I compared our beat measurement with results from Numata2003 and TNI. They agree well. I'm quite certain that we reach Brownian thermal noise from coatings.

 To make sure that what we measure is real Coating Brownian noise (It could be something else, i.e thermal noise in the support, spacer , or optical bond), we should compare our result to previous measurements to make sure that the numbers agree.

 Numata etal and TNI reported coating thermal noise measurement from suspended cavities (no spacer). They adjusted loss in the coatings to fit the measurement.  Phi coatings as reported in Numata is 4e-4 while TNI gives phi perp = phi_para = 2.7e-4.  Both agree with our result, see the plot below.  This means that our result is comparable with what they measured. It should be an evidence to support that we see real coating thermal noise, not contribution from something else (spacer, optical bond between the mirrors and the spacer).

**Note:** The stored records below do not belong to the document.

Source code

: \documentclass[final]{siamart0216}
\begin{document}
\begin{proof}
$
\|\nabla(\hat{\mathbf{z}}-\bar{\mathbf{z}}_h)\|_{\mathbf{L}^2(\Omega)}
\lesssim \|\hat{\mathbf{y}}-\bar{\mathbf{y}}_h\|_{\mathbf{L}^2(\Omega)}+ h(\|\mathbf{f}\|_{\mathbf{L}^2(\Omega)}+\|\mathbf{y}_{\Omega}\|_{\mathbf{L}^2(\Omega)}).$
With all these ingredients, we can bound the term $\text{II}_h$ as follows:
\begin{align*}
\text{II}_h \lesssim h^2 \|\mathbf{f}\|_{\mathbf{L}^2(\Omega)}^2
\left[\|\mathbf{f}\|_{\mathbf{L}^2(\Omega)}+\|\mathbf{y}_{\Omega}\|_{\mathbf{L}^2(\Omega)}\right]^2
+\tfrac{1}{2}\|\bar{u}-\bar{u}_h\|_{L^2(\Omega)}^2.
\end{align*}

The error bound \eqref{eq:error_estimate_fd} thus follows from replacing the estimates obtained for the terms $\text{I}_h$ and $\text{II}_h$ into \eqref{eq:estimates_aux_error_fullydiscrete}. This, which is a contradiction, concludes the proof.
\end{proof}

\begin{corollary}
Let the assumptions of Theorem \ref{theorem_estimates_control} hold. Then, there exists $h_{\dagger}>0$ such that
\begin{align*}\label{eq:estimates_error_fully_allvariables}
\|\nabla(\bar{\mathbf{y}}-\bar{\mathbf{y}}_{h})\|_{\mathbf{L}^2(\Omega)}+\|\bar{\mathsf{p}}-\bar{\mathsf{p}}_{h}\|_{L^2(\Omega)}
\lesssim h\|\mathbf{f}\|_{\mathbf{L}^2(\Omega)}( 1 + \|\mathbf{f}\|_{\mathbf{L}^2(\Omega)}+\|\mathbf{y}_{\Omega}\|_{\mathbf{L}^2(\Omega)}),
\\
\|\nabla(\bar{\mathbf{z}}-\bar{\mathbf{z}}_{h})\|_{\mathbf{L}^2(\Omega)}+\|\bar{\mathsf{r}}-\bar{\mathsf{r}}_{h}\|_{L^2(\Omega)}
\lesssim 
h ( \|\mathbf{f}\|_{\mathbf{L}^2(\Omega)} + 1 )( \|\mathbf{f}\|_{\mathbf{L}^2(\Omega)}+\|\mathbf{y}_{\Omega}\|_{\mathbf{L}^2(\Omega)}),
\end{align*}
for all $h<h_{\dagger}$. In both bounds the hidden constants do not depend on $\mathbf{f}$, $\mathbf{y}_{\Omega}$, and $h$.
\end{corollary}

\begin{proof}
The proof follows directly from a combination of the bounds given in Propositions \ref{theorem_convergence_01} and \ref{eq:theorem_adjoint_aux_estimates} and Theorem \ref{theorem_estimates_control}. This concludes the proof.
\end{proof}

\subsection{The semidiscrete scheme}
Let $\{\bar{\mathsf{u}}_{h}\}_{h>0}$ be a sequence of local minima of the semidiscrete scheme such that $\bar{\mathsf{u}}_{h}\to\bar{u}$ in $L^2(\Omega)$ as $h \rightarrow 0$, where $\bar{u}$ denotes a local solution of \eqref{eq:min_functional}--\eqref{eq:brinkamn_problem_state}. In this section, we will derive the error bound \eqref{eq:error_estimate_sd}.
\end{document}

Another evidence is from our previous measurement from 8" cavity.

• The measurement also agrees with Numata's 2003 result, with phi coatings = 4e-4, see PSL:1018.
• And the signal scales correctly with a factor of ~ 9 (from shorter cavity, and from smaller spotsize^2), seeT1200057. Had it been noise from optical bonding/ spacer (independent from spotsize), the scale factor would have been 8/1.45 ~ 5.5. The scale from substrate Brownian will also be different because of 1/w_spot dependent. Thermoelastic/ thermoopitc will have different slope.

So It is clear that our beat measurements from both 8" and 1.45" cavities are coating Brownian noise limited (around 50Hz-1kHz).